Sorry Zuma, you're late and we won't wait
Jacob Zuma was late for Duduzane's court appearance for culpable homicide and so had to stay in his car
Former president Jacob Zuma missed his son Duduzane’s first court appearance for culpable homicide – after the prosecutor in the case refused a request from the defence to delay proceedings until his dad arrived.
“It’s nine o’clock,” prosecutor Yusuf Baba could be heard telling Duduzane’s lawyers. “Nine o’clock is nine o’clock. We must start.”

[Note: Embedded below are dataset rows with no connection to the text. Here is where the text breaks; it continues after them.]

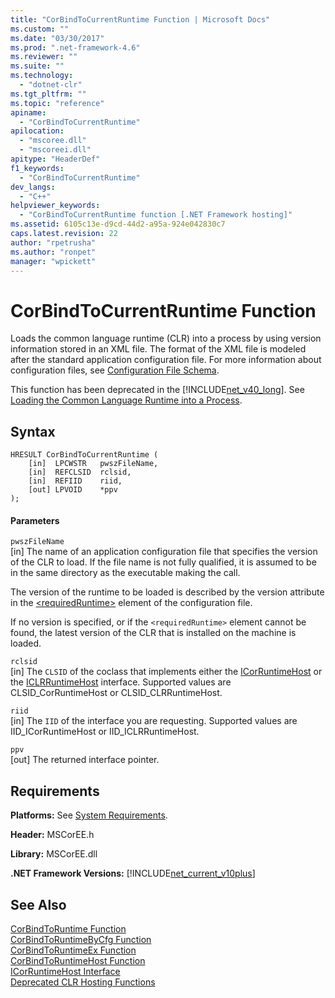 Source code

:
 ```yaml
---
title: "CorBindToCurrentRuntime Function | Microsoft Docs"
ms.custom: ""
ms.date: "03/30/2017"
ms.prod: ".net-framework-4.6"
ms.reviewer: ""
ms.suite: ""
ms.technology: 
  - "dotnet-clr"
ms.tgt_pltfrm: ""
ms.topic: "reference"
apiname: 
  - "CorBindToCurrentRuntime"
apilocation: 
  - "mscoree.dll"
  - "mscoreei.dll"
apitype: "HeaderDef"
f1_keywords: 
  - "CorBindToCurrentRuntime"
dev_langs: 
  - "C++"
helpviewer_keywords: 
  - "CorBindToCurrentRuntime function [.NET Framework hosting]"
ms.assetid: 6105c13e-d9cd-44d2-a95a-924e042830c7
caps.latest.revision: 22
author: "rpetrusha"
ms.author: "ronpet"
manager: "wpickett"
---
```

# CorBindToCurrentRuntime Function
Loads the common language runtime (CLR) into a process by using version information stored in an XML file. The format of the XML file is modeled after the standard application configuration file. For more information about configuration files, see [Configuration File Schema](../../../../docs/framework/configuring-apps/file-schema/index.md).  
  
 This function has been deprecated in the [!INCLUDE[net_v40_long](../../../../includes/net-v40-long-md.md)]. See [Loading the Common Language Runtime into a Process](http://msdn.microsoft.com/en-us/1e2d6dc1-6aab-43e2-bbc0-aae40756d24f).  
  
## Syntax  
  
```  
HRESULT CorBindToCurrentRuntime (  
    [in]  LPCWSTR   pwszFileName,  
    [in]  REFCLSID  rclsid,  
    [in]  REFIID    riid,  
    [out] LPVOID    *ppv  
);  
```  
  
#### Parameters  
 `pwszFileName`  
 [in] The name of an application configuration file that specifies the version of the CLR to load. If the file name is not fully qualified, it is assumed to be in the same directory as the executable making the call.  
  
 The version of the runtime to be loaded is described by the version attribute in the [\<requiredRuntime>](../../../../docs/framework/configuring-apps/file-schema/startup/requiredruntime-element.md) element of the configuration file.  
  
 If no version is specified, or if the `<requiredRuntime>` element cannot be found, the latest version of the CLR that is installed on the machine is loaded.  
  
 `rclsid`  
 [in] The `CLSID` of the coclass that implements either the [ICorRuntimeHost](../../../../docs/framework/unmanaged-api/hosting/icorruntimehost-interface.md) or the [ICLRRuntimeHost](../../../../docs/framework/unmanaged-api/hosting/iclrruntimehost-interface.md) interface. Supported values are CLSID_CorRuntimeHost or CLSID_CLRRuntimeHost.  
  
 `riid`  
 [in] The `IID` of the interface you are requesting. Supported values are IID_ICorRuntimeHost or IID_ICLRRuntimeHost.  
  
 `ppv`  
 [out] The returned interface pointer.  
  
## Requirements  
 **Platforms:** See [System Requirements](../../../../docs/framework/getting-started/system-requirements.md).  
  
 **Header:** MSCorEE.h  
  
 **Library:** MSCorEE.dll  
  
 **.NET Framework Versions:** [!INCLUDE[net_current_v10plus](../../../../includes/net-current-v10plus-md.md)]  
  
## See Also  
 [CorBindToRuntime Function](../../../../docs/framework/unmanaged-api/hosting/corbindtoruntime-function.md)   
 [CorBindToRuntimeByCfg Function](../../../../docs/framework/unmanaged-api/hosting/corbindtoruntimebycfg-function.md)   
 [CorBindToRuntimeEx Function](../../../../docs/framework/unmanaged-api/hosting/corbindtoruntimeex-function.md)   
 [CorBindToRuntimeHost Function](../../../../docs/framework/unmanaged-api/hosting/corbindtoruntimehost-function.md)   
 [ICorRuntimeHost Interface](../../../../docs/framework/unmanaged-api/hosting/icorruntimehost-interface.md)   
 [Deprecated CLR Hosting Functions](../../../../docs/framework/unmanaged-api/hosting/deprecated-clr-hosting-functions.md)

As a result, the former president arrived at court while his son was leaving the building, followed by a huge media contingent. Duduzane’s appearance took less than seven minutes, and the case against him was postponed until August 23.Edward Zuma and Duduzane’s lawyers later confirmed that the former president had come to court to “show support” for his son, but had ended up remaining in his car because he was too late to attend the hearing.National Prosecuting Authority spokesperson Phindi Mjonondwane said the state could not delay court appearances for individuals not directly involved in the matter.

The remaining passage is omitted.